You know the feeling. You want to create and yet you sit and stare at that unstarted project and the longer you sit and stare, the harder it is to get started and pretty soon you realize that your studio is a mess and you should really organize it better but first you need to move everything off your table and you discover it is incredibly dusty which requires a trip to the kitchen to get the cleaning supplies where you remember that you forgot to unload the dishwasher and two hours later you finally come back to your studio and decide you’ll try again tomorrow.
Please tell me I’m not alone here.
So how do I get past this? Artists everywhere have discovered that working “in a series” can help unleash creativity again. A “series” just means creating a body of work with a common theme. It doesn’t even matter whether you decide to link all your work by color, texture, subject, or style, a series will provide definition and boundaries.

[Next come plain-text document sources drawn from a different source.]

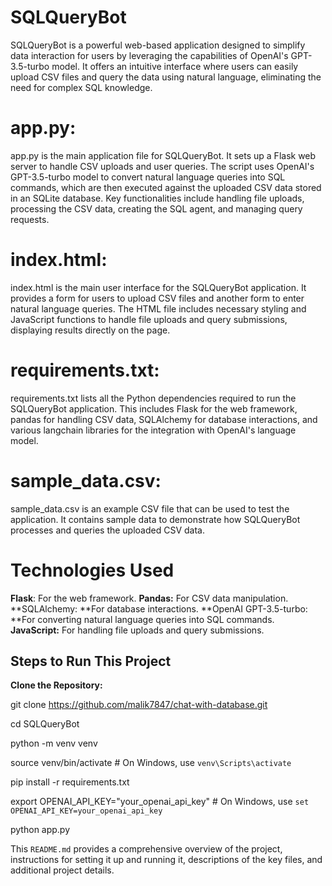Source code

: # SQLQueryBot
SQLQueryBot is a powerful web-based application designed to simplify data interaction for users by leveraging the capabilities of OpenAI's GPT-3.5-turbo model. It offers an intuitive interface where users can easily upload CSV files and query the data using natural language, eliminating the need for complex SQL knowledge. 
# app.py:
app.py is the main application file for SQLQueryBot. It sets up a Flask web server to handle CSV uploads and user queries. The script uses OpenAI's GPT-3.5-turbo model to convert natural language queries into SQL commands, which are then executed against the uploaded CSV data stored in an SQLite database. Key functionalities include handling file uploads, processing the CSV data, creating the SQL agent, and managing query requests.
# index.html:
index.html is the main user interface for the SQLQueryBot application. It provides a form for users to upload CSV files and another form to enter natural language queries. The HTML file includes necessary styling and JavaScript functions to handle file uploads and query submissions, displaying results directly on the page.
# requirements.txt:
requirements.txt lists all the Python dependencies required to run the SQLQueryBot application. This includes Flask for the web framework, pandas for handling CSV data, SQLAlchemy for database interactions, and various langchain libraries for the integration with OpenAI's language model.
# sample_data.csv:
sample_data.csv is an example CSV file that can be used to test the application. It contains sample data to demonstrate how SQLQueryBot processes and queries the uploaded CSV data.
# Technologies Used
**Flask**: For the web framework.
**Pandas:** For CSV data manipulation.
**SQLAlchemy: **For database interactions.
**OpenAI GPT-3.5-turbo: **For converting natural language queries into SQL commands.
**JavaScript:** For handling file uploads and query submissions.

## Steps to Run This Project

**Clone the Repository:**
   
   git clone https://github.com/malik7847/chat-with-database.git

   cd SQLQueryBot

   python -m venv venv

   source venv/bin/activate  # On Windows, use `venv\Scripts\activate`

   pip install -r requirements.txt

   export OPENAI_API_KEY="your_openai_api_key"  # On Windows, use `set OPENAI_API_KEY=your_openai_api_key`

   python app.py





This `README.md` provides a comprehensive overview of the project, instructions for setting it up and running it, descriptions of the key files, and additional project details.
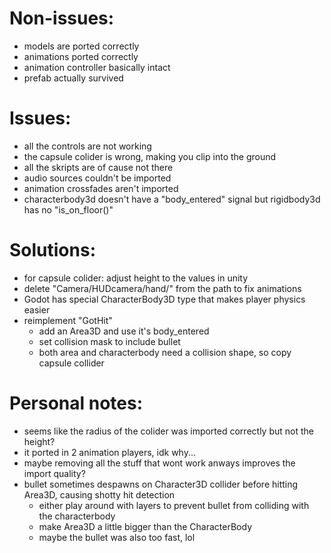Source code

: # Non-issues:

- models are ported correctly
- animations ported correctly
- animation controller basically intact
- prefab actually survived

# Issues:
    
- all the controls are not working
- the capsule colider is wrong, making you clip into the ground
- all the skripts are of cause not there
- audio sources couldn't be imported
- animation crossfades aren't imported
- characterbody3d doesn't have a "body_entered" signal but rigidbody3d has no "is_on_floor()"

# Solutions:

- for capsule colider: adjust height to the values in unity
- delete "Camera/HUDcamera/hand/" from the path to fix animations
- Godot has special CharacterBody3D type that makes player physics easier
- reimplement "GotHit"
    - add an Area3D and use it's body_entered
    - set collision mask to include bullet
    - both area and characterbody need a collision shape, so copy capsule collider
        
# Personal notes:

- seems like the radius of the colider was imported correctly but not the height?
- it ported in 2 animation players, idk why...
- maybe removing all the stuff that wont work anways improves the import quality?
- bullet sometimes despawns on Character3D collider before hitting Area3D, causing shotty hit detection
    - either play around with layers to prevent bullet from colliding with the characterbody
    - make Area3D a little bigger than the CharacterBody
    - maybe the bullet was also too fast, lol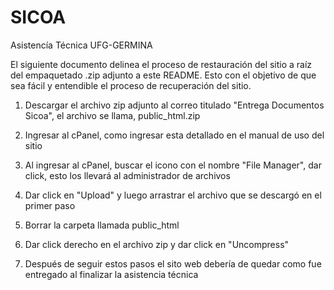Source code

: # SICOA
Asistencía Técnica UFG-GERMINA


El siguiente documento delinea el proceso de restauración del sitio a raíz del empaquetado .zip adjunto a este README. Esto con el objetivo de que sea fácil y entendible el proceso de recuperación del sitio. 



1. Descargar el archivo zip adjunto al correo titulado "Entrega Documentos Sicoa", el archivo se llama, public_html.zip

2. Ingresar al cPanel, como ingresar esta detallado en el manual de uso del sitio

3. Al ingresar al cPanel, buscar el icono con el nombre "File Manager", dar click, esto los llevará al administrador de archivos

4. Dar click en "Upload" y luego arrastrar el archivo que se descargó en el primer paso

5. Borrar la carpeta llamada public_html

6. Dar click derecho en el archivo zip y dar click en "Uncompress"

7. Después de seguir estos pasos el sito web debería de quedar como fue entregado al finalizar la asistencia técnica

It’s very counterintuitive, but limiting my choices requires me to think more deeply about the subject. It’s an opportunity to explore those ideas fully and to learn from each step. The same rules that limit me will keep me on track but free me to get creative in discovering new solutions to design problems. Fear of ruining a piece can keep me stuck but working in multiples can get me unstuck.
As I started thinking about this topic, I noticed that God also works in series. Think about trees, for instance. God designed all trees with the same basic parts… roots, trunks, branches, leaves. That could get boring pretty quickly but God, the infinitely creative artist, started playing with all those parts using color and shape and size. I’d venture to say there is an infinite variation in the tree world but all within the boundaries of those same boring parts…roots, trunks, branches, leaves. Take a look around you. It’s not just in trees, it’s in everything…clouds, rivers, rocks, and people too. Absolutely everything shows God’s creative handiwork within a set of rules.
The lesson here? Rules are your friend both in art and in life.
Returning to my studio here…Let me give you a peek at my latest series. Quite a contrast to my usual multi-colored eggs with lots of fine lines, these Trypillian-style eggs require only three colors…white, brown and black. The designs are very bold, simple and repetitive but as a group I find them fascinating. Hope you enjoy them too.
So glad I checked your blog! Love this, especially the paragraph about cleaning/etc. And your thoughts about God working in a series. I have had that thought before, but not sure I ever wrote it down. Thanks so much for sharing.
February 24, 2016 at 9:08 pm
Well said. I’ve experienced writers block in various mediums: writing horn section arrangements, travel blogs and even within my IT profession while writing computer code (yes, I consider computer programming a creative process “I don’t write code… I compose it!”). I’ll see if I can apply your idea to my various blocks.
January 24, 2016 at 5:27 pm
You are sooooi not alone! Thank you for the tip & encouragement!
January 23, 2016 at 9:07 pm
Thank you, I needed that encouragement too.
January 24, 2016 at 6:43 pm
No, you’re not alone Teresa!!
January 23, 2016 at 7:19 pm
Thank you, it’s so good to have company in this.